[Opening Data records section]

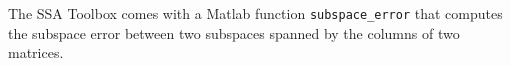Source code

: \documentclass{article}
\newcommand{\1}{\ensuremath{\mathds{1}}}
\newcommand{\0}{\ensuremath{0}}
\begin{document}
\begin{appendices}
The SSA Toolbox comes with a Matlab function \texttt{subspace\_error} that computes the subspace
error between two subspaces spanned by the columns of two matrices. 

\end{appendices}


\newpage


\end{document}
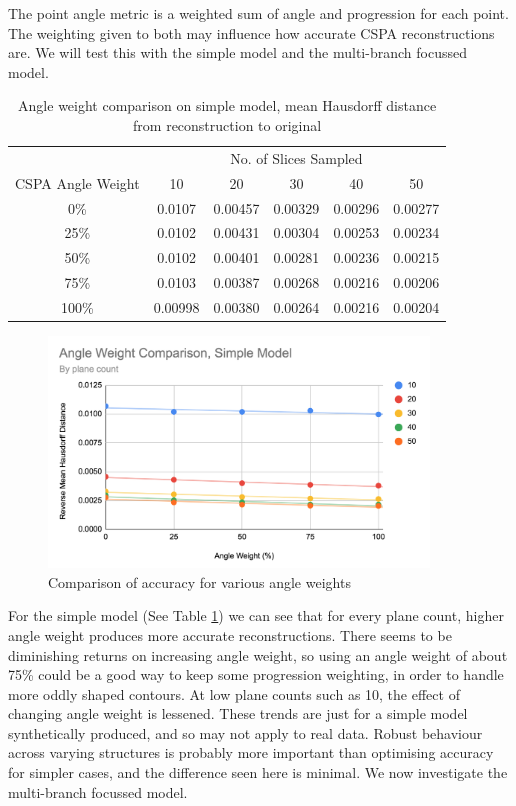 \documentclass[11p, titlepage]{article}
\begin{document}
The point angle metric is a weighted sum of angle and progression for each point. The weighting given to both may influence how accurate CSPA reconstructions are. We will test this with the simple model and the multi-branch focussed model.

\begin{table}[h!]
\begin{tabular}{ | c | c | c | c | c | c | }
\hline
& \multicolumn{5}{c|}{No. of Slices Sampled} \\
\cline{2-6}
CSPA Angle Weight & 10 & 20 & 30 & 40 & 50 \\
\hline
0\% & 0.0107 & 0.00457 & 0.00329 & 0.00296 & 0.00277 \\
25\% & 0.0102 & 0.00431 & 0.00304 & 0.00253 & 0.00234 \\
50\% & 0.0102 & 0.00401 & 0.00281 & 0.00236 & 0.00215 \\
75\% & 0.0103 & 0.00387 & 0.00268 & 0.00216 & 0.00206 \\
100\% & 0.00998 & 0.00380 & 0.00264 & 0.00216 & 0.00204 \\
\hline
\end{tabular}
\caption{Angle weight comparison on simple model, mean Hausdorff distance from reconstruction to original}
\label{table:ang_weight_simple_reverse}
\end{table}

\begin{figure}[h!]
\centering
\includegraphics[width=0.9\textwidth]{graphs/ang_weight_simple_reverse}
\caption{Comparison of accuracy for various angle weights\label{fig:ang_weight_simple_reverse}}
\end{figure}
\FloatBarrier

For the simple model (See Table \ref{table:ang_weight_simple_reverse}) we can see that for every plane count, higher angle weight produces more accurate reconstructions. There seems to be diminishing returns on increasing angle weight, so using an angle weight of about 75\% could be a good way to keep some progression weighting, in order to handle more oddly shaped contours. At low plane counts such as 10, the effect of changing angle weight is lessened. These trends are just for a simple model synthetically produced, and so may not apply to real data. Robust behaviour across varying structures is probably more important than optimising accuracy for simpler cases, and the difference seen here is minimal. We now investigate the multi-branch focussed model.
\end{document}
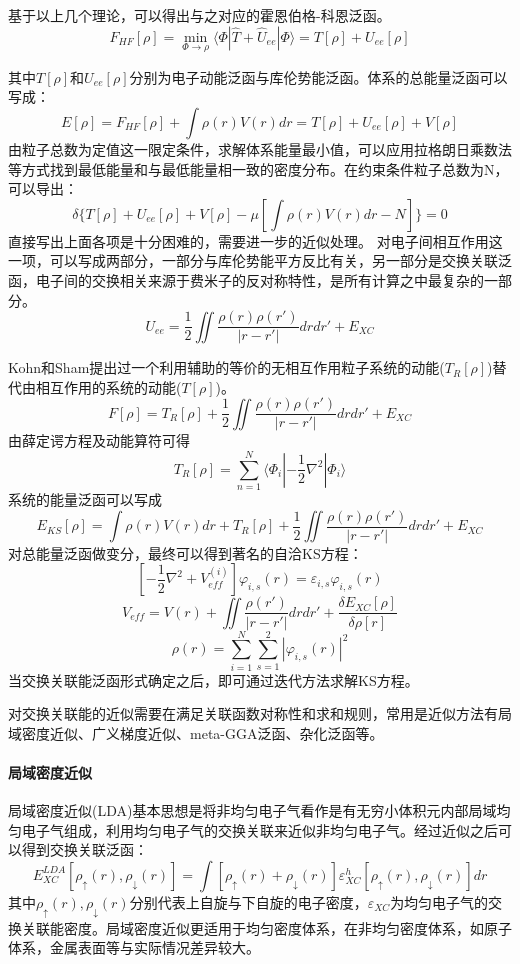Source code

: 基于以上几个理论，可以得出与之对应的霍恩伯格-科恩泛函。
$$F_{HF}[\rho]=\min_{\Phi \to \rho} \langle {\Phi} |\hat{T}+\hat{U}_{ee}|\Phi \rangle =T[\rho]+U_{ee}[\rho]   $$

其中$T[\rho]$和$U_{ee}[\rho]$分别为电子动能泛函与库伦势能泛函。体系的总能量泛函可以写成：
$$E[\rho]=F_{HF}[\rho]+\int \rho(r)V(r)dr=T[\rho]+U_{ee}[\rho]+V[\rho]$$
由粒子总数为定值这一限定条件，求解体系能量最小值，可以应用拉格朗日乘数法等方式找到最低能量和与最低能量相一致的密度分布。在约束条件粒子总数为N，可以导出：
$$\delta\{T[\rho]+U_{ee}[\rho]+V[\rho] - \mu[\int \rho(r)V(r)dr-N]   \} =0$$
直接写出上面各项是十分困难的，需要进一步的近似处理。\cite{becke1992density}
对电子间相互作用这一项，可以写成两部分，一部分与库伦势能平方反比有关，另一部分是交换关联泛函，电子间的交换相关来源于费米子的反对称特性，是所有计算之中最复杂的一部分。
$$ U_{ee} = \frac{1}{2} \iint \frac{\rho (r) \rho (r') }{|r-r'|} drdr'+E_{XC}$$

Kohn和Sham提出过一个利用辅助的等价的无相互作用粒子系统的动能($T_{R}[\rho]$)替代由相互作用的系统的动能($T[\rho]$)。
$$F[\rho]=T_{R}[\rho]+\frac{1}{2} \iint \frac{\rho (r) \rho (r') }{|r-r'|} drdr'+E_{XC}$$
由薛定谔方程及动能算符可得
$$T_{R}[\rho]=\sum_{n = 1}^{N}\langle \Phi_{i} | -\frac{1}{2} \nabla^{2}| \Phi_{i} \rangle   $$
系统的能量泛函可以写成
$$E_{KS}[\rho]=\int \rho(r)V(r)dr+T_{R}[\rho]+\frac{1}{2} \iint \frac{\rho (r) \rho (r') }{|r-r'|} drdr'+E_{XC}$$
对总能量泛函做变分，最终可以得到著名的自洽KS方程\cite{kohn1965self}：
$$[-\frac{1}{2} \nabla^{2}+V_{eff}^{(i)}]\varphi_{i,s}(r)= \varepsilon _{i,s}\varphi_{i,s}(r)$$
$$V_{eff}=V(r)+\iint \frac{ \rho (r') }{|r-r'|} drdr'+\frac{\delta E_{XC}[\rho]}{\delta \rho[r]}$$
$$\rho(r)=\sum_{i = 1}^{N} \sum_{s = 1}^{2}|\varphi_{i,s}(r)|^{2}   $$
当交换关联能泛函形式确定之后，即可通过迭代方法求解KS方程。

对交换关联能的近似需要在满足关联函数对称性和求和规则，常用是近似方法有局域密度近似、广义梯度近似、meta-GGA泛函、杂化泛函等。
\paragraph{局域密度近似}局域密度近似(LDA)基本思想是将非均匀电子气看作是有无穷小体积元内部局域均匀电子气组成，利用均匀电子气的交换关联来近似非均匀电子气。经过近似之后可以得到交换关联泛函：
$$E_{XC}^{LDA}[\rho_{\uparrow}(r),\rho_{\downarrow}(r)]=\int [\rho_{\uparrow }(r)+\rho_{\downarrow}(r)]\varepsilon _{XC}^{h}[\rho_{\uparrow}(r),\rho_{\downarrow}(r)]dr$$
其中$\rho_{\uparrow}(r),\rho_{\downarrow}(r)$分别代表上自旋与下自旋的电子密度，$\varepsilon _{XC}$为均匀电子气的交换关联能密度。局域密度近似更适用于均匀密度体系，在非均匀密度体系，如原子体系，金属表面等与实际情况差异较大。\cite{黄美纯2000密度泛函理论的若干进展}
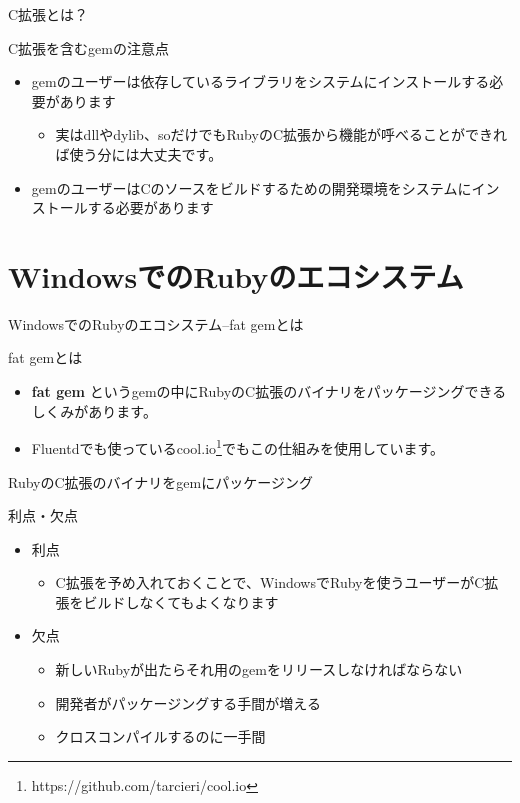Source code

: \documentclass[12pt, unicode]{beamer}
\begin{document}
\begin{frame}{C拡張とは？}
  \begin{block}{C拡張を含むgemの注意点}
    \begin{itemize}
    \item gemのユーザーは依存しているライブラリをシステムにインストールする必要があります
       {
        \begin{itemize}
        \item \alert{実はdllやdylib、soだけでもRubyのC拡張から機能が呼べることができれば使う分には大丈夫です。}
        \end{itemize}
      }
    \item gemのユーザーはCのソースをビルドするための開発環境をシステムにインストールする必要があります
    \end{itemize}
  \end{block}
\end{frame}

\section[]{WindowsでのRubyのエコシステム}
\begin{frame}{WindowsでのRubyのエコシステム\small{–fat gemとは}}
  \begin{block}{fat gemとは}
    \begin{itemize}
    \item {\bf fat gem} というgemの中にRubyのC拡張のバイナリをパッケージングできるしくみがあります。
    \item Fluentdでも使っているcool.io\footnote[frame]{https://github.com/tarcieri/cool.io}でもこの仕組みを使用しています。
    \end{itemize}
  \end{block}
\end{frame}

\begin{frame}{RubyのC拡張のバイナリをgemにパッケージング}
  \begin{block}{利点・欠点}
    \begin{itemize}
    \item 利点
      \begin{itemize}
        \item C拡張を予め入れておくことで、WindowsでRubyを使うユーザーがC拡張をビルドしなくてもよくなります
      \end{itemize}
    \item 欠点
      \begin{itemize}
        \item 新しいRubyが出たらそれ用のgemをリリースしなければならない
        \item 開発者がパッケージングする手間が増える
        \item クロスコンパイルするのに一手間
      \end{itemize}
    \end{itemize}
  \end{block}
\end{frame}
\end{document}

[Closing Data records section]

= What the exercise asks =
With "WindowsでのRubyのエコシステム" as the string to find, copy every line of the records that holds it.

= Task response =
\section[]{WindowsでのRubyのエコシステム}
\begin{frame}{WindowsでのRubyのエコシステム\small{–fat gemとは}}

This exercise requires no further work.